_Activity_
Output the lines of the records exactly, from the first through the one containing "add rounded and". Omit all pictures.

_Dataset entries_

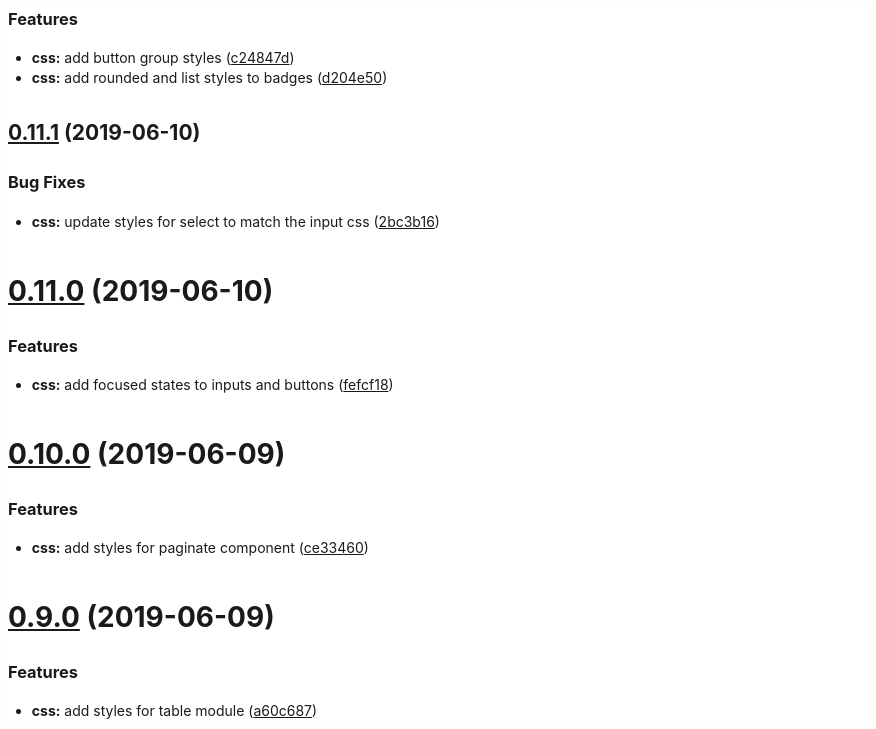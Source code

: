 
### Features

* **css:** add button group styles ([c24847d](https://github.com/tourepedia/tp-ui/commit/c24847d))
* **css:** add rounded and list styles to badges ([d204e50](https://github.com/tourepedia/tp-ui/commit/d204e50))





## [0.11.1](https://github.com/tourepedia/tp-ui/compare/@tourepedia/css@0.11.0...@tourepedia/css@0.11.1) (2019-06-10)


### Bug Fixes

* **css:** update styles for select to match the input css ([2bc3b16](https://github.com/tourepedia/tp-ui/commit/2bc3b16))





# [0.11.0](https://github.com/tourepedia/tp-ui/compare/@tourepedia/css@0.10.0...@tourepedia/css@0.11.0) (2019-06-10)


### Features

* **css:** add focused states to inputs and buttons ([fefcf18](https://github.com/tourepedia/tp-ui/commit/fefcf18))





# [0.10.0](https://github.com/tourepedia/tp-ui/compare/@tourepedia/css@0.9.0...@tourepedia/css@0.10.0) (2019-06-09)


### Features

* **css:** add styles for paginate component ([ce33460](https://github.com/tourepedia/tp-ui/commit/ce33460))





# [0.9.0](https://github.com/tourepedia/tp-ui/compare/@tourepedia/css@0.8.1...@tourepedia/css@0.9.0) (2019-06-09)


### Features

* **css:** add styles for table module ([a60c687](https://github.com/tourepedia/tp-ui/commit/a60c687))
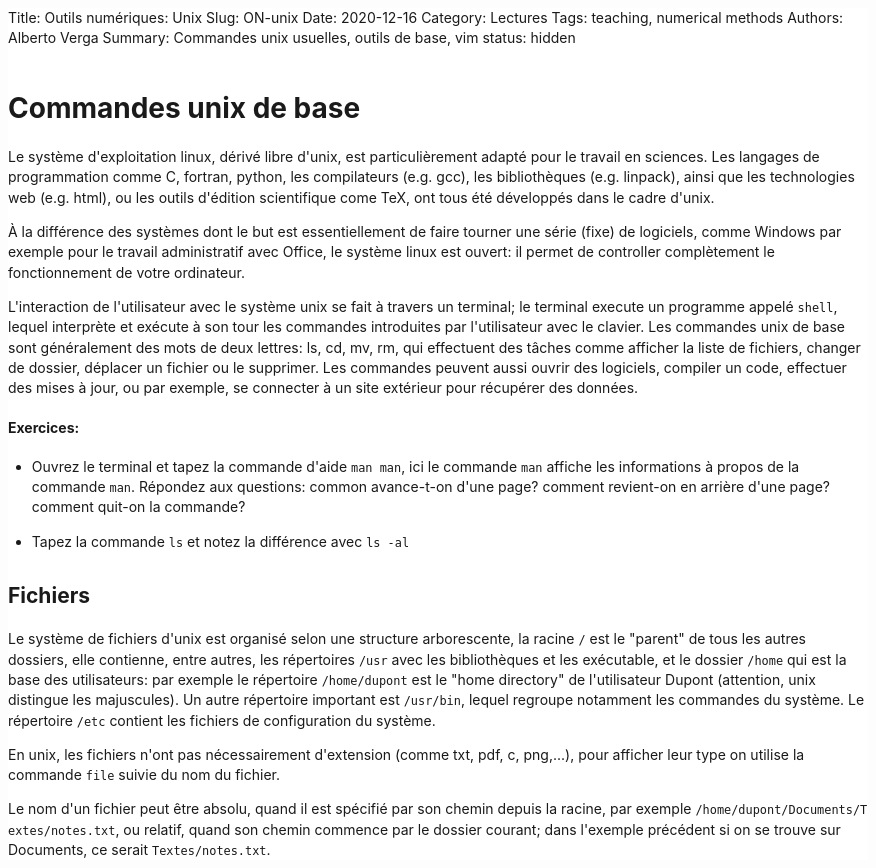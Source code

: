 Title: Outils numériques: Unix
Slug: ON-unix 
Date: 2020-12-16
Category: Lectures
Tags: teaching, numerical methods
Authors: Alberto Verga
Summary: Commandes unix usuelles, outils de base, vim
status: hidden

$\newcommand{\I}{\mathrm{i}} 
\newcommand{\E}{\mathrm{e}} 
\newcommand{\D}{\mathop{}\!\mathrm{d}}$

# Commandes unix de base

Le système d'exploitation linux, dérivé libre d'unix, est particulièrement adapté pour le travail en sciences. Les langages de programmation comme C, fortran, python, les compilateurs (e.g. gcc), les bibliothèques (e.g. linpack), ainsi que les technologies web (e.g. html), ou les outils d'édition scientifique come TeX, ont tous été développés dans le cadre d'unix.

À la différence des systèmes dont le but est essentiellement de faire tourner une série (fixe) de logiciels, comme Windows par exemple pour le travail administratif avec Office, le système linux est ouvert: il permet de controller complètement le fonctionnement de votre ordinateur.

L'interaction de l'utilisateur avec le système unix se fait à travers un terminal; le terminal  execute  un programme appelé `shell`, lequel interprète et exécute à son tour les commandes introduites par l'utilisateur avec le clavier. Les commandes unix de base sont généralement des mots de deux lettres: ls, cd, mv, rm, qui effectuent des tâches comme afficher la liste de fichiers, changer de dossier, déplacer un fichier ou le supprimer. Les commandes peuvent aussi ouvrir des logiciels, compiler un code, effectuer des mises à jour, ou par exemple, se connecter à un site extérieur pour récupérer des données.

#### Exercices:

* Ouvrez le terminal et tapez la commande d'aide `man man`, ici le commande `man` affiche les informations à propos de la commande `man`. Répondez aux questions: common avance-t-on d'une page? comment revient-on en arrière d'une page? comment quit-on la commande?

* Tapez la commande `ls` et notez la différence avec `ls -al`

## Fichiers

Le système de fichiers d'unix est organisé selon une structure arborescente, la racine `/` est le "parent" de tous les autres dossiers, elle contienne, entre autres, les répertoires `/usr` avec les bibliothèques et les exécutable, et le dossier `/home` qui est la base des utilisateurs: par exemple le répertoire `/home/dupont` est le "home directory" de l'utilisateur Dupont (attention, unix distingue les majuscules). Un autre répertoire important est `/usr/bin`, lequel regroupe notamment les commandes du système. Le répertoire `/etc` contient les fichiers de configuration du système.

En unix, les fichiers n'ont pas nécessairement d'extension (comme txt, pdf, c, png,...), pour afficher leur type on utilise la commande `file` suivie du nom du fichier.

Le nom d'un fichier peut être absolu, quand il est spécifié par son chemin depuis la racine, par exemple `/home/dupont/Documents/Textes/notes.txt`, ou relatif, quand son chemin commence par le dossier courant; dans l'exemple précédent si on se trouve sur Documents, ce serait `Textes/notes.txt`. 
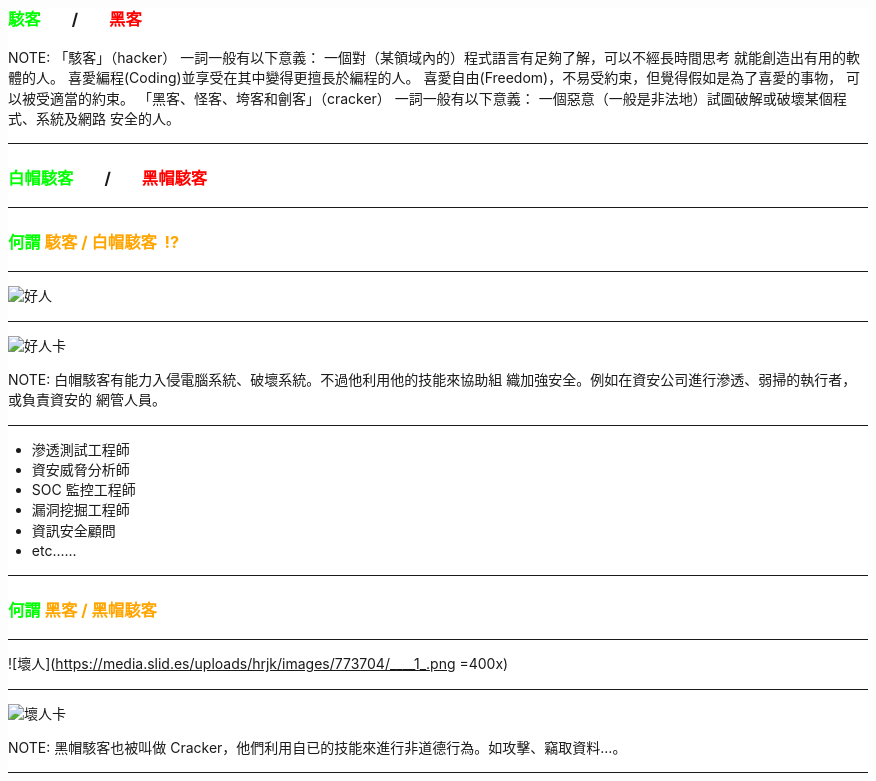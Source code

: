 ### <font style="color:#00FF00">駭客</font>        /        <font style="color:#FF0000">黑客</font>

NOTE:
「駭客」（hacker） 一詞一般有以下意義： 一個對（某領域內的）程式語言有足夠了解，可以不經長時間思考 就能創造出有用的軟體的人。 喜愛編程(Coding)並享受在其中變得更擅長於編程的人。 喜愛自由(Freedom)，不易受約束，但覺得假如是為了喜愛的事物， 可以被受適當的約束。
「黑客、怪客、垮客和劊客」（cracker） 一詞一般有以下意義： 一個惡意（一般是非法地）試圖破解或破壞某個程式、系統及網路 安全的人。

---

### <font style="color:#00FF00">白帽駭客</font>        /        <font style="color:#FF0000">黑帽駭客</font>

---

### <font style="color:#00FF00">何謂</font> <font style="color:orange">駭客 / 白帽駭客  !?</font>

---

![好人](https://media.slid.es/uploads/hrjk/images/771211/14.jpg)

---

![好人卡](https://media.slid.es/uploads/hrjk/images/412513/v7em6e20110409134338.jpg)

NOTE:
白帽駭客有能力入侵電腦系統、破壞系統。不過他利用他的技能來協助組 織加強安全。例如在資安公司進行滲透、弱掃的執行者，或負責資安的 網管人員。

---

- 滲透測試工程師
- 資安威脅分析師
- SOC 監控工程師
- 漏洞挖掘工程師
- 資訊安全顧問
- etc......

---

### <font style="color:#00FF00">何謂</font> <font style="color:orange">黑客 / 黑帽駭客  </font>

---

![壞人](https://media.slid.es/uploads/hrjk/images/773704/____1_.png =400x)

---

![壞人卡](https://media.slid.es/uploads/hrjk/images/412538/y2pUJaJfWn4JEKp0X9-W62dhFqbgOWt5rpe77FF5mpB19hLXvQV8CyI5T7kVpivOLqAH3-88F2iOQxwzAIIFnrkSQ.jpg)

NOTE:
黑帽駭客也被叫做 Cracker，他們利用自已的技能來進行非道德行為。如攻擊、竊取資料…。

---
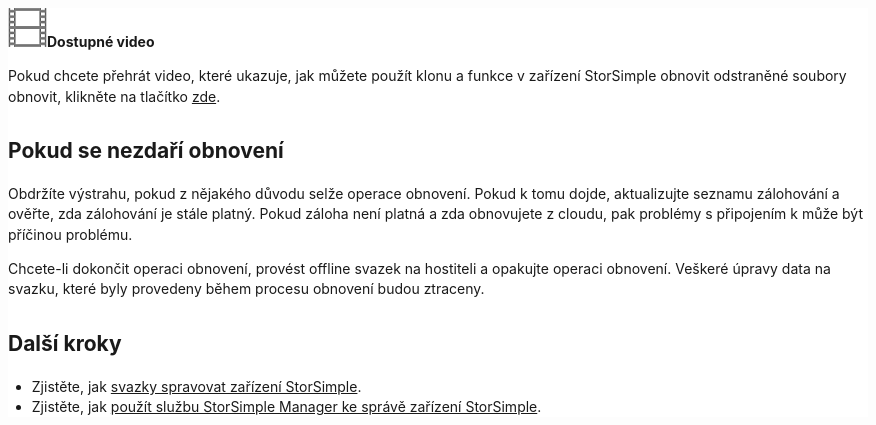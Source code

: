 ![Dostupné video](./media/storsimple-restore-from-backup-set-u2/Video_icon.png)**Dostupné video**

Pokud chcete přehrát video, které ukazuje, jak můžete použít klonu a funkce v zařízení StorSimple obnovit odstraněné soubory obnovit, klikněte na tlačítko [zde](https://azure.microsoft.com/documentation/videos/storsimple-recover-deleted-files-with-storsimple/).

## <a name="if-the-restore-fails"></a>Pokud se nezdaří obnovení
Obdržíte výstrahu, pokud z nějakého důvodu selže operace obnovení. Pokud k tomu dojde, aktualizujte seznamu zálohování a ověřte, zda zálohování je stále platný. Pokud záloha není platná a zda obnovujete z cloudu, pak problémy s připojením k může být příčinou problému. 

Chcete-li dokončit operaci obnovení, provést offline svazek na hostiteli a opakujte operaci obnovení. Veškeré úpravy data na svazku, které byly provedeny během procesu obnovení budou ztraceny.

## <a name="next-steps"></a>Další kroky
* Zjistěte, jak [svazky spravovat zařízení StorSimple](storsimple-manage-volumes-u2.md).
* Zjistěte, jak [použít službu StorSimple Manager ke správě zařízení StorSimple](storsimple-manager-service-administration.md).

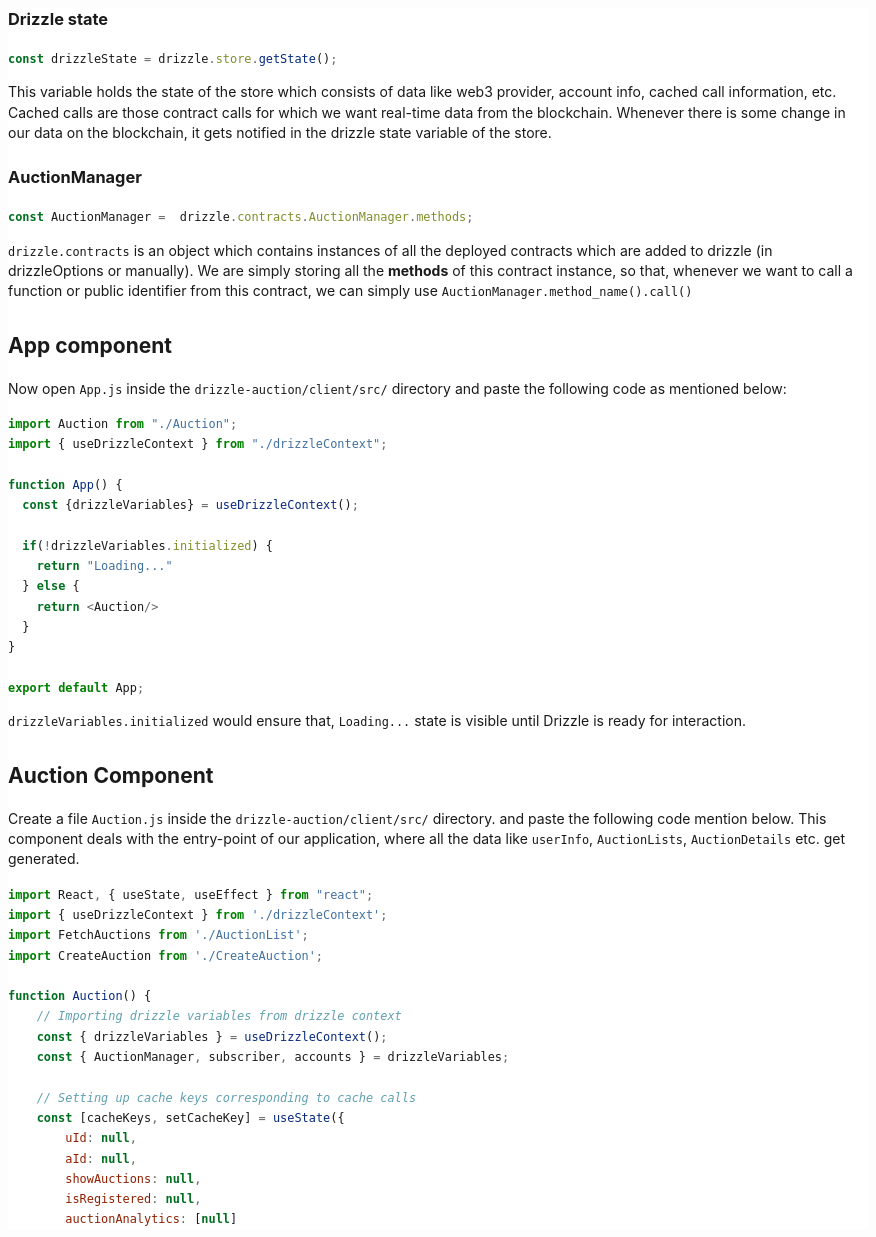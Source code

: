### Drizzle state
```javascript
const drizzleState = drizzle.store.getState();
```
This variable holds the state of the store which consists of data like web3 provider, account info, cached call information, etc. Cached calls are those contract calls for which we want real-time data from the blockchain. Whenever there is some change in our data on the blockchain, it gets notified in the drizzle state variable of the store.

### AuctionManager
```javascript
const AuctionManager =  drizzle.contracts.AuctionManager.methods;
```
`drizzle.contracts` is an object which contains instances of all the deployed contracts which are added to drizzle (in drizzleOptions or manually). We are simply storing all the **methods** of this contract instance, so that, whenever we want to call a function or public identifier from this contract, we can simply use `AuctionManager.method_name().call()`

## App component
Now open `App.js` inside the `drizzle-auction/client/src/` directory and paste the following code as mentioned below:
```javascript
import Auction from "./Auction";
import { useDrizzleContext } from "./drizzleContext";

function App() {
  const {drizzleVariables} = useDrizzleContext();

  if(!drizzleVariables.initialized) {
    return "Loading..."
  } else {
    return <Auction/>
  }
}

export default App;
```
`drizzleVariables.initialized` would ensure that, `Loading...` state is visible until Drizzle is ready for interaction.

## Auction Component
Create a file `Auction.js` inside the `drizzle-auction/client/src/` directory. and paste the following code mention below. This component deals with the entry-point of our application, where all the data like `userInfo`, `AuctionLists`, `AuctionDetails` etc. get generated.

```javascript
import React, { useState, useEffect } from "react";
import { useDrizzleContext } from './drizzleContext';
import FetchAuctions from './AuctionList';
import CreateAuction from './CreateAuction';

function Auction() {
    // Importing drizzle variables from drizzle context
    const { drizzleVariables } = useDrizzleContext();
    const { AuctionManager, subscriber, accounts } = drizzleVariables;

    // Setting up cache keys corresponding to cache calls
    const [cacheKeys, setCacheKey] = useState({
        uId: null,
        aId: null,
        showAuctions: null,
        isRegistered: null,
        auctionAnalytics: [null]
```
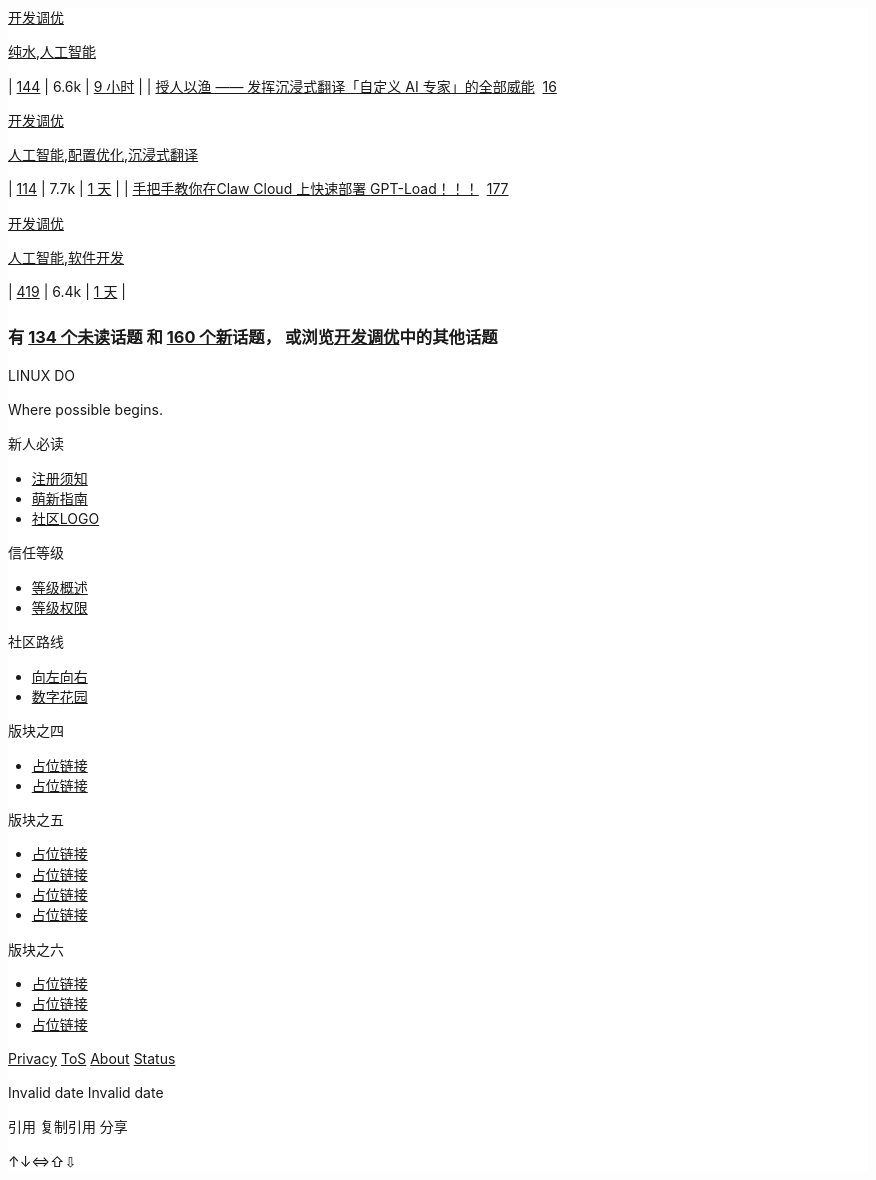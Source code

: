 [开发调优](/c/develop/4)

[纯水](/tag/纯水),[人工智能](/tag/人工智能)



 | [144](/t/topic/734386/1) | 6.6k | [9 小时](/t/topic/734386/147) |
| [授人以渔 —— 发挥沉浸式翻译「自定义 AI 专家」的全部威能](/t/topic/517192/101)  [16](/t/topic/517192/101 "您在此话题中有 16 个未读帖子")

[开发调优](/c/develop/4)

[人工智能](/tag/人工智能),[配置优化](/tag/配置优化),[沉浸式翻译](/tag/沉浸式翻译)



 | [114](/t/topic/517192/1) | 7.7k | [1 天](/t/topic/517192/116) |
| [手把手教你在Claw Cloud 上快速部署 GPT-Load！！！](/t/topic/797309/254)  [177](/t/topic/797309/254 "您在此话题中有 177 个未读帖子")

[开发调优](/c/develop/4)

[人工智能](/tag/人工智能),[软件开发](/tag/软件开发)



 | [419](/t/topic/797309/1) | 6.4k | [1 天](/t/topic/797309/430) |

### 有 [134 个未读](/unread)话题 和 [160 个新](/new)话题， 或浏览[开发调优](/c/develop/4)中的其他话题

LINUX DO

Where possible begins.

新人必读

*   [注册须知](/t/topic/545650 "写给即将成为佬友的佬友们")
*   [萌新指南](/t/topic/26306 "萌新论坛指南")
*   [社区LOGO](/t/topic/120845 "【最终帖】关于新LOGO你想知道的都在这里")

信任等级

*   [等级概述](/t/topic/2460 "【新人请看】了解Discourse信任度")
*   [等级权限](/t/topic/18797 "Discourse 论坛权限等级表")

社区路线

*   [向左向右](https://linux.do/t/topic/188585 "向左还是向右的路线问题")
*   [数字花园](https://linux.do/t/topic/847468 "《秘密花园园丁邀请函》")

版块之四

*   [占位链接](# "占位链接")
*   [占位链接](# "占位链接")

版块之五

*   [占位链接](# "占位链接")
*   [占位链接](# "占位链接")
*   [占位链接](# "占位链接")
*   [占位链接](# "占位链接")

版块之六

*   [占位链接](# "占位链接")
*   [占位链接](# "占位链接")
*   [占位链接](# "占位链接")

[Privacy](/privacy) [ToS](/tos) [About](/about) [Status](https://status.linux.do)

Invalid date Invalid date

引用 复制引用 分享 ​ ​

↑↓⇔⇧⇩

_Exercise response_
Source code

: 
### Features

* **css:** add button group styles ([c24847d](https://github.com/tourepedia/tp-ui/commit/c24847d))
* **css:** add rounded and list styles to badges ([d204e50](https://github.com/tourepedia/tp-ui/commit/d204e50))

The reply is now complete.